• [Your task]
Copy each line of the data below exactly, leaving out pictures.

• [Supplied records]
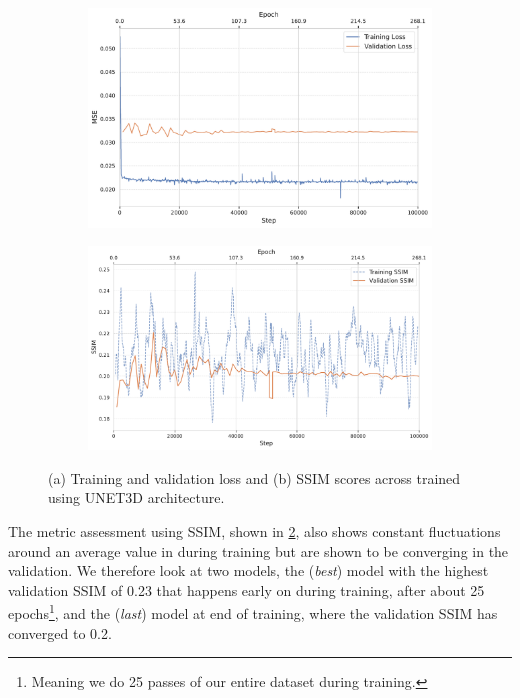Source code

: \begin{figure}
    \centering
    \begin{subfigure}[t]{0.49\linewidth}
        \centering
        \includegraphics[width=1\linewidth]{images/loss_training_val.pdf}
        \caption{}
        \label{fig:loss-training-val}
    \end{subfigure}
    \hfill
    \begin{subfigure}[t]{0.49\linewidth}
        \centering
        \includegraphics[width=1\linewidth]{images/ssim_training_val.pdf}
        \caption{}
        \label{fig:ssim-training-val}
    \end{subfigure}
    \caption{(a) Training and validation loss and (b) \gls{SSIM} scores across  trained using UNET3D architecture.}
    \label{fig:loss-ssim-training-val}
\end{figure}

The metric assessment using \gls{SSIM}, shown in \cref{fig:ssim-training-val}, also shows constant fluctuations around an average value in during training but are shown to be converging in the validation. We therefore look at two models, the (\textit{best}) model with the highest validation \gls{SSIM} of \num{0.23} that happens early on during training, after about \num{25} epochs\footnote{Meaning we do \num{25} passes of our entire dataset during training.}, and the (\textit{last}) model at end of training, where the validation \gls{SSIM} has converged to \num{0.2}.

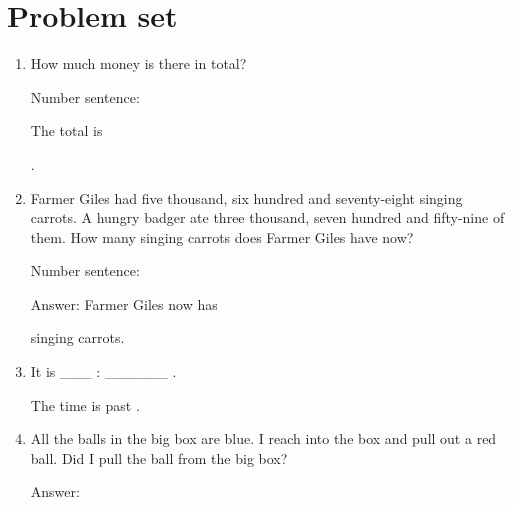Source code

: \documentclass{tufte-book}
\begin{document}
\clearpage\section{Problem set }

\begin{enumerate}

\item {}
How much money is there in total?\medskip

Number sentence: \dotfill\medskip

The total is \dotfill\medskip\par\mbox{}\dotfill\medskip\par\mbox{}\dotfill\bigskip.

\item Farmer Giles had five thousand, six hundred and seventy-eight singing carrots. A hungry badger ate three thousand, seven hundred and fifty-nine of them. How many singing carrots does Farmer Giles have now?\medskip\par
Number sentence: \dotfill\medskip\par
Answer: Farmer Giles now has 
\dotfill\medskip\par\mbox{}\dotfill\medskip\par\mbox{}\dotfill\bigskip
 singing carrots.


\item {}
 It is \_\_\_ : \_\_\_\_\_\_ . \bigskip\par
 The time is \dotfill past \dotfill\medskip.
 
\item All the balls in the big box are blue. I reach into the box and pull out a red ball. Did I pull the ball from the big box?\medskip\par
Answer: \dotfill\medskip
\end{enumerate}
\end{document}
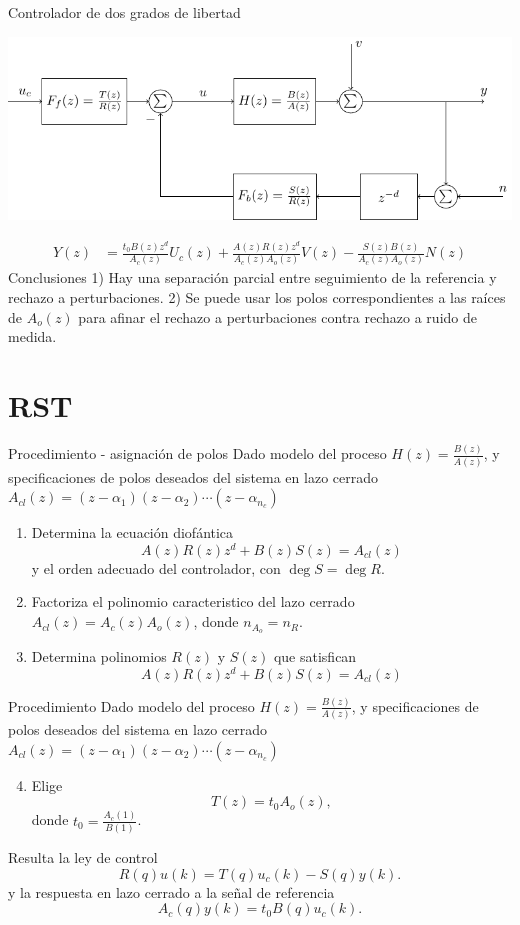 \documentclass[presentation,aspectratio=169]{beamer}
\begin{document}
\begin{frame}[label={sec:org29d1711}]{Controlador de dos grados de libertad}
\begin{center}
\includegraphics[width=0.7\linewidth]{../../figures/2dof-block-explicit}
\end{center}
\begin{align*}
Y(z) &= \frac{t_0B(z)z^d}{A_c(z)}U_c(z) + \frac{A(z)R(z)z^d}{A_c(z)A_o(z)}V(z)- \frac{S(z)B(z)}{A_c(z)A_o(z)}N(z)
\end{align*}
\alert{Conclusiones} 1) Hay una separación parcial entre seguimiento de la referencia y rechazo a perturbaciones. 2) Se puede usar los polos correspondientes a las raíces de \(A_o(z)\) para afinar el rechazo a perturbaciones contra rechazo a ruido de medida. 
\end{frame}


\section{RST}
\label{sec:org427d3b8}

\begin{frame}[label={sec:orgcbf1ef7}]{Procedimiento - asignación de polos}
Dado modelo del proceso \(H(z)=\frac{B(z)}{A(z)}\), y specificaciones de polos deseados del sistema en lazo cerrado \(A_{cl}(z) = (z-\alpha_1)(z-\alpha_2) \cdots (z-\alpha_{n_c})\)
\begin{enumerate}
\item Determina la ecuación diofántica
\[ A(z)R(z)z^{d} + B(z)S(z) = A_{cl}(z) \]
y el orden adecuado del controlador, con \(\deg S = \deg R\).
\item Factoriza el polinomio caracteristico del lazo cerrado \(A_{cl}(z) = A_c(z)A_o(z)\), donde \(n_{A_o} = n_R\).
\item Determina polinomios \(R(z)\) y \(S(z)\) que satisfican
\[ A(z)R(z)z^{d} + B(z)S(z) = A_{cl}(z) \]
\end{enumerate}
\end{frame}

\begin{frame}[label={sec:orgee46d18}]{Procedimiento}
Dado modelo del proceso \(H(z)=\frac{B(z)}{A(z)}\), y specificaciones de polos deseados del sistema en lazo cerrado \(A_{cl}(z) = (z-\alpha_1)(z-\alpha_2) \cdots (z-\alpha_{n_c})\)
\begin{enumerate}
\setcounter{enumi}{3}
\item Elige
\[T(z) = t_0 A_o(z),\] donde \(t_0 = \frac{A_c(1)}{B(1)}\).
\end{enumerate}

Resulta la ley de control 
\[ R(q) u(k) = T(q)u_c(k) - S(q)y(k). \]
y la respuesta en lazo cerrado a la señal de referencia
\[ A_c(q)y(k) = t_0 B(q) u_c(k). \]
\end{frame}
\end{document}
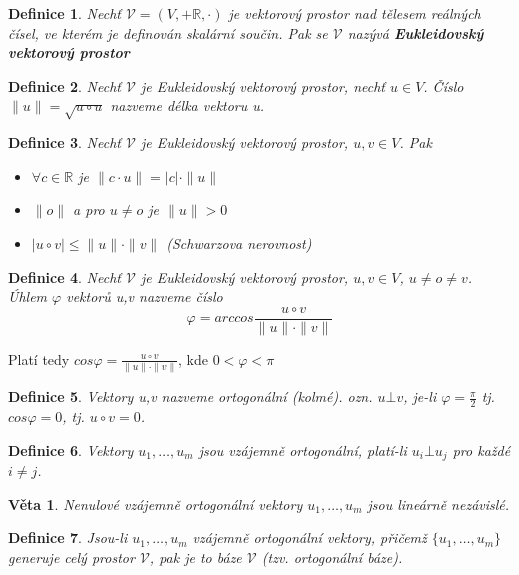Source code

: \documentclass[12pt,a4paper]{article}
\newtheorem{definition}{Definice}
\newtheorem{sentence}{Věta}
\begin{document}
\begin{definition}
	Nechť $\mathscr{V} = (V, + \mathbb{R}, \cdot)$ je vektorový prostor nad tělesem reálných čísel, ve kterém je definován skalární součin. Pak se $\mathscr{V}$ nazývá \textbf{Eukleidovský vektorový prostor}
\end{definition}

\begin{definition}
	Nechť $\mathscr{V}$ je Eukleidovský vektorový prostor, nechť $u \in V$. Číslo $\| u \| = \sqrt{u \circ u}$ nazveme délka vektoru u.
\end{definition}

\begin{definition}
	Nechť $\mathscr{V}$ je Eukleidovský vektorový prostor, $u,v \in V$. Pak
	\begin{itemize}
		\item[a)] $\forall c \in \mathbb{R}$ je $\| c \cdot u \| = |c| \cdot \| u \|$
		\item[b)] $\| o \|$ a pro $u \not= o$ je $\| u \| > 0$
		\item[c)] $|u \circ v| \leq \| u \| \cdot \| v \|$ (Schwarzova nerovnost)
	\end{itemize}
\end{definition}

\begin{definition}
	Nechť $\mathscr{V}$ je Eukleidovský vektorový prostor, $u,v \in V$, $u \not= o \not= v$. Úhlem $\varphi$ vektorů u,v nazveme číslo $$\varphi = arccos \frac{u \circ v}{\| u \| \cdot \| v \|}$$
\end{definition}
Platí tedy $cos \varphi = \frac{u \circ v}{\| u \| \cdot \| v \|}$, kde $0 < \varphi < \pi$

\begin{definition}
	Vektory u,v nazveme ortogonální (kolmé). ozn. $u \bot v$, je-li $\varphi = \frac{\pi}{2}$ tj. $cos \varphi = 0$, tj. $u \circ v = 0$.
\end{definition}

\begin{definition}
	Vektory $u_1, \dots, u_m$ jsou vzájemně ortogonální, platí-li $u_i \bot u_j$ pro každé $i \not= j$.
\end{definition}

\begin{sentence}
	Nenulové vzájemně ortogonální vektory $u_1, \dots, u_m$ jsou lineárně nezávislé.
\end{sentence}

\begin{definition}
	Jsou-li  $u_1, \dots, u_m$ vzájemně ortogonální vektory, přičemž $\{ u_1, \dots, u_m\}$ generuje celý prostor $\mathscr{V}$, pak je to báze $\mathscr{V}$ (tzv. ortogonální báze).
\end{definition}
\end{document}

• [Exercise response]
Source code

: \begin{figure}
    \centering
    \begin{subfigure}[t]{0.49\linewidth}
        \centering
        \includegraphics[width=1\linewidth]{images/loss_training_val.pdf}
        \caption{}
        \label{fig:loss-training-val}
    \end{subfigure}
    \hfill
    \begin{subfigure}[t]{0.49\linewidth}
        \centering
        \includegraphics[width=1\linewidth]{images/ssim_training_val.pdf}
        \caption{}
        \label{fig:ssim-training-val}
    \end{subfigure}
    \caption{(a) Training and validation loss and (b) \gls{SSIM} scores across  trained using UNET3D architecture.}
    \label{fig:loss-ssim-training-val}
\end{figure}

The metric assessment using \gls{SSIM}, shown in \cref{fig:ssim-training-val}, also shows constant fluctuations around an average value in during training but are shown to be converging in the validation. We therefore look at two models, the (\textit{best}) model with the highest validation \gls{SSIM} of \num{0.23} that happens early on during training, after about \num{25} epochs\footnote{Meaning we do \num{25} passes of our entire dataset during training.}, and the (\textit{last}) model at end of training, where the validation \gls{SSIM} has converged to \num{0.2}.

Source code

: \documentclass{tufte-book}
\begin{document}
\clearpage\section{Problem set }

\begin{enumerate}

\item {}
How much money is there in total?\medskip

Number sentence: \dotfill\medskip

The total is \dotfill\medskip\par\mbox{}\dotfill\medskip\par\mbox{}\dotfill\bigskip.

\item Farmer Giles had five thousand, six hundred and seventy-eight singing carrots. A hungry badger ate three thousand, seven hundred and fifty-nine of them. How many singing carrots does Farmer Giles have now?\medskip\par
Number sentence: \dotfill\medskip\par
Answer: Farmer Giles now has 
\dotfill\medskip\par\mbox{}\dotfill\medskip\par\mbox{}\dotfill\bigskip
 singing carrots.


\item {}
 It is \_\_\_ : \_\_\_\_\_\_ . \bigskip\par
 The time is \dotfill past \dotfill\medskip.
 
\item All the balls in the big box are blue. I reach into the box and pull out a red ball. Did I pull the ball from the big box?\medskip\par
Answer: \dotfill\medskip
\end{enumerate}
\end{document}
 \documentclass[presentation,aspectratio=169]{beamer}
\begin{document}
\begin{frame}[label={sec:org29d1711}]{Controlador de dos grados de libertad}
\begin{center}
\includegraphics[width=0.7\linewidth]{../../figures/2dof-block-explicit}
\end{center}
\begin{align*}
Y(z) &= \frac{t_0B(z)z^d}{A_c(z)}U_c(z) + \frac{A(z)R(z)z^d}{A_c(z)A_o(z)}V(z)- \frac{S(z)B(z)}{A_c(z)A_o(z)}N(z)
\end{align*}
\alert{Conclusiones} 1) Hay una separación parcial entre seguimiento de la referencia y rechazo a perturbaciones. 2) Se puede usar los polos correspondientes a las raíces de \(A_o(z)\) para afinar el rechazo a perturbaciones contra rechazo a ruido de medida. 
\end{frame}


\section{RST}
\label{sec:org427d3b8}

\begin{frame}[label={sec:orgcbf1ef7}]{Procedimiento - asignación de polos}
Dado modelo del proceso \(H(z)=\frac{B(z)}{A(z)}\), y specificaciones de polos deseados del sistema en lazo cerrado \(A_{cl}(z) = (z-\alpha_1)(z-\alpha_2) \cdots (z-\alpha_{n_c})\)
\begin{enumerate}
\item Determina la ecuación diofántica
\[ A(z)R(z)z^{d} + B(z)S(z) = A_{cl}(z) \]
y el orden adecuado del controlador, con \(\deg S = \deg R\).
\item Factoriza el polinomio caracteristico del lazo cerrado \(A_{cl}(z) = A_c(z)A_o(z)\), donde \(n_{A_o} = n_R\).
\item Determina polinomios \(R(z)\) y \(S(z)\) que satisfican
\[ A(z)R(z)z^{d} + B(z)S(z) = A_{cl}(z) \]
\end{enumerate}
\end{frame}

\begin{frame}[label={sec:orgee46d18}]{Procedimiento}
Dado modelo del proceso \(H(z)=\frac{B(z)}{A(z)}\), y specificaciones de polos deseados del sistema en lazo cerrado \(A_{cl}(z) = (z-\alpha_1)(z-\alpha_2) \cdots (z-\alpha_{n_c})\)
\begin{enumerate}
\setcounter{enumi}{3}
\item Elige
\[T(z) = t_0 A_o(z),\] donde \(t_0 = \frac{A_c(1)}{B(1)}\).
\end{enumerate}

Resulta la ley de control 
\[ R(q) u(k) = T(q)u_c(k) - S(q)y(k). \]
y la respuesta en lazo cerrado a la señal de referencia
\[ A_c(q)y(k) = t_0 B(q) u_c(k). \]
\end{frame}
\end{document}
Source code

: \documentclass[12pt,a4paper]{article}
\newtheorem{definition}{Definice}
\newtheorem{sentence}{Věta}
\begin{document}
\begin{definition}
	Nechť $\mathscr{V} = (V, + \mathbb{R}, \cdot)$ je vektorový prostor nad tělesem reálných čísel, ve kterém je definován skalární součin. Pak se $\mathscr{V}$ nazývá \textbf{Eukleidovský vektorový prostor}
\end{definition}

\begin{definition}
	Nechť $\mathscr{V}$ je Eukleidovský vektorový prostor, nechť $u \in V$. Číslo $\| u \| = \sqrt{u \circ u}$ nazveme délka vektoru u.
\end{definition}

\begin{definition}
	Nechť $\mathscr{V}$ je Eukleidovský vektorový prostor, $u,v \in V$. Pak
	\begin{itemize}
		\item[a)] $\forall c \in \mathbb{R}$ je $\| c \cdot u \| = |c| \cdot \| u \|$
		\item[b)] $\| o \|$ a pro $u \not= o$ je $\| u \| > 0$
		\item[c)] $|u \circ v| \leq \| u \| \cdot \| v \|$ (Schwarzova nerovnost)
	\end{itemize}
\end{definition}

\begin{definition}
	Nechť $\mathscr{V}$ je Eukleidovský vektorový prostor, $u,v \in V$, $u \not= o \not= v$. Úhlem $\varphi$ vektorů u,v nazveme číslo $$\varphi = arccos \frac{u \circ v}{\| u \| \cdot \| v \|}$$
\end{definition}
Platí tedy $cos \varphi = \frac{u \circ v}{\| u \| \cdot \| v \|}$, kde $0 < \varphi < \pi$

\begin{definition}
	Vektory u,v nazveme ortogonální (kolmé). ozn. $u \bot v$, je-li $\varphi = \frac{\pi}{2}$ tj. $cos \varphi = 0$, tj. $u \circ v = 0$.
\end{definition}

\begin{definition}
	Vektory $u_1, \dots, u_m$ jsou vzájemně ortogonální, platí-li $u_i \bot u_j$ pro každé $i \not= j$.
\end{definition}

\begin{sentence}
	Nenulové vzájemně ortogonální vektory $u_1, \dots, u_m$ jsou lineárně nezávislé.
\end{sentence}

\begin{definition}
	Jsou-li  $u_1, \dots, u_m$ vzájemně ortogonální vektory, přičemž $\{ u_1, \dots, u_m\}$ generuje celý prostor $\mathscr{V}$, pak je to báze $\mathscr{V}$ (tzv. ortogonální báze).
\end{definition}
\end{document}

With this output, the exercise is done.